Stravinsky and Ramuz co-wrote a wonderful work together; the former the music, the latter the text. It was published as “Histoire du Soldat”.
An already very famous Stravinsky was living in the USA in 1944 while Ramuz was languising in Morges. Then, and taking advantage of the success of “Histoire du Soldat”, the libretist decided to publish the text of the play without music and without crediting Stravinsky.
This really bothered the composer (we can see that on the letters they exchanged; “Stravinsky. Selected Correspondence. Vol. III”. Robert Craft. Published by Robert A. Knopf, New York-1985) who, on top of thinking that “Histoire” was a whole where text and music could not be separated, he also belived that Ramuz was taking advantage of his fame. Stravinsky also felt very dissapointed because he was not even credited.
“Histoire du Soldat” was also used on the play bill for the premiere. The Theatre de Lausanne is now Opéra de Lausanne, we can see Ramuz and Stravinsky, Auberjonois (in charge of the set and the costumes), Miss and Mister Pitoeff (in charge of the staging and the coreography), actors, the narrator and a list of musicians (conducted by Ansermet). The score, the book and the play bill prove that the title of the work is “Histoire du Soldat”.
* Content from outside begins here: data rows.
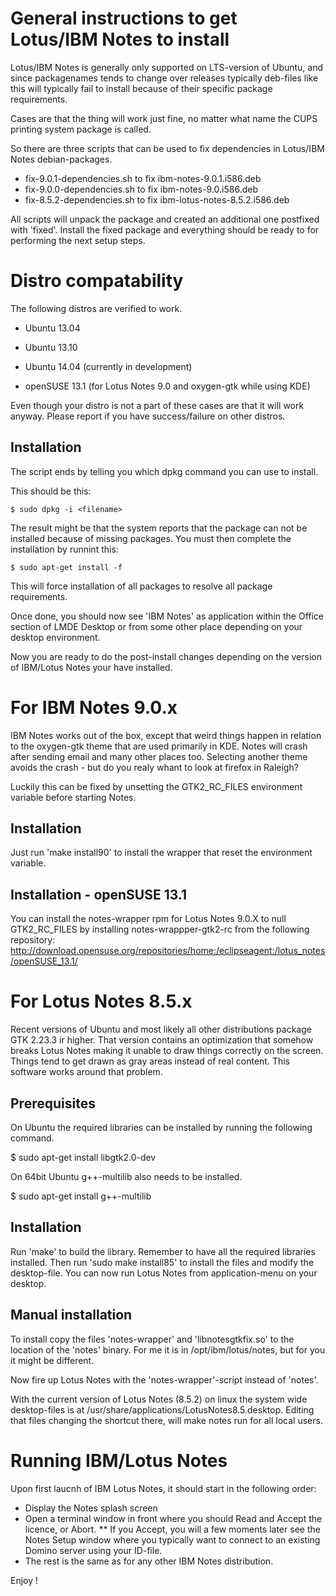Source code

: General instructions to get Lotus/IBM Notes to install
======================================================

Lotus/IBM Notes is generally only supported on LTS-version of Ubuntu, and
since packagenames tends to change over releases typically deb-files
like this will typically fail to install because of their specific package
requirements.

Cases are that the thing will work just fine, no matter what name the CUPS
printing system package is called.

So there are three scripts that can be used to fix dependencies in Lotus/IBM
Notes debian-packages.

   * fix-9.0.1-dependencies.sh to fix ibm-notes-9.0.1.i586.deb
   * fix-9.0.0-dependencies.sh to fix ibm-notes-9.0.i586.deb
   * fix-8.5.2-dependencies.sh to fix ibm-lotus-notes-8.5.2.i586.deb

All scripts will unpack the package and created an additional one postfixed
with 'fixed'. Install the fixed package and everything should be ready to
for performing the next setup steps.

Distro compatability
====================

The following distros are verified to work.

* Ubuntu 13.04
* Ubuntu 13.10
* Ubuntu 14.04 (currently in development)

* openSUSE 13.1 (for Lotus Notes 9.0 and oxygen-gtk while using KDE)

Even though your distro is not a part of these cases are that it will work
anyway. Please report if you have success/failure on other distros.

Installation
-------------

The script ends by telling you which dpkg command you can use to install.

This should be this:

	$ sudo dpkg -i <filename>

The result might be that the system reports that the package can not be
installed because of missing packages. You must then complete the installation
by runnint this:

	$ sudo apt-get install -f

This will force installation of all packages to resolve all package
requirements.

Once done, you should now see 'IBM Notes' as application within the Office
section of LMDE Desktop or from some other place depending on your desktop
environment.

Now you are ready to do the post-install changes depending on the version of
IBM/Lotus Notes your have installed.

For IBM Notes 9.0.x
===================

IBM Notes works out of the box, except that weird things happen in
relation to the oxygen-gtk theme that are used primarily in KDE. Notes will
crash after sending email and many other places too. Selecting another theme
avoids the crash - but do you realy whant to look at firefox in Raleigh?

Luckily this can be fixed by unsetting the GTK2_RC_FILES environment variable
before starting Notes.

Installation
------------

Just run 'make install90' to install the wrapper that reset the environment
variable.

Installation - openSUSE 13.1
----------------------------

You can install the notes-wrapper rpm for Lotus Notes 9.0.X to null GTK2_RC_FILES
by installing notes-wrappper-gtk2-rc from the following repository:
http://download.opensuse.org/repositories/home:/eclipseagent:/lotus_notes/openSUSE_13.1/

For Lotus Notes 8.5.x
=====================

Recent versions of Ubuntu and most likely all other distributions package
GTK 2.23.3 ir higher. That version contains an optimization that somehow
breaks Lotus Notes making it unable to draw things correctly on the screen.
Things tend to get drawn as gray areas instead of real content. This
software works around that problem.

Prerequisites
-------------
On Ubuntu the required libraries can be installed by running the following
command.

   $ sudo apt-get install libgtk2.0-dev

On 64bit Ubuntu g++-multilib also needs to be installed.

   $ sudo apt-get install g++-multilib


Installation
------------
Run 'make' to build the library. Remember to have all the required libraries
installed. Then run 'sudo make install85' to install the files and modify the
desktop-file. You can now run Lotus Notes from application-menu on your desktop.


Manual installation
-------------------
To install copy the files 'notes-wrapper' and 'libnotesgtkfix.so' to the
location of the 'notes' binary. For me it is in /opt/ibm/lotus/notes, but
for you it might be different.

Now fire up Lotus Notes with the 'notes-wrapper'-script instead of 'notes'.

With the current version of Lotus Notes (8.5.2) on linux the system wide
desktop-files is at /usr/share/applications/LotusNotes8.5.desktop. Editing that
files changing the shortcut there, will make notes run for all local users.

Running IBM/Lotus Notes
=======================

Upon first laucnh of IBM Lotus Notes, it should start in the following order:
* Display the Notes splash screen
* Open a terminal window in front where you should Read and Accept the licence,
or Abort. 
** If you Accept, you will a few moments later see the Notes Setup window where
you typically want to connect to an existing Domino server using your ID-file. 
* The rest is the same as for any other IBM Notes distribution.

Enjoy !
The work was not staged again until some years later due to the influenza. It was in 1920 that Stravinsky prepared a suite (the one we know today) to be performed in London, and there is where the “problem” started, as he titled it “Grande Suite de l´Histoire du Soldat”. That apostrophe confused the editors and musicians that, not knowing enough French, when getting rid of “Grande Suite de” they believed the title was “L´Histoire du Soldat”, but no.
The covers of this work and the play bill state “Histoire du Soldat”, but if I am refering to it when speaking or writing, I must use the article and write “Grande Suite de l´Histoire de Soldat”. For the same reason, I can write “eau” (“water”), but if I want to ask for “a little bit of water”, I must write the article: “un peu de l´eau”. That is how French grammar works, and the article is needed in many cases.
Surprisingly, this work is known in many English-speaking countries by its French title, so it is said “Histoire du Soldat” or “L´Histoire du Soldat” (the correct one is, of course, the former one).
It happens that, for some time now (and promoted mainly by William Kraft -may he rest in peace- in his own edition of the percussion part and by his comments in social media stating that “Stravinsky never wrote “L´Histoire”), it has become quite trendy in groups, social media and other places where percussionists hang around, to point with the finger and to vehemently correct anyone who dares to say “L´Histoire du Soldat”. At that point, the debate loses interest in favor of a pointless discussion; that is, that the title features no “L´”. Percussionists, then, stop admiring the moon and start discussing about how dirty is the finger pointing to our satelite.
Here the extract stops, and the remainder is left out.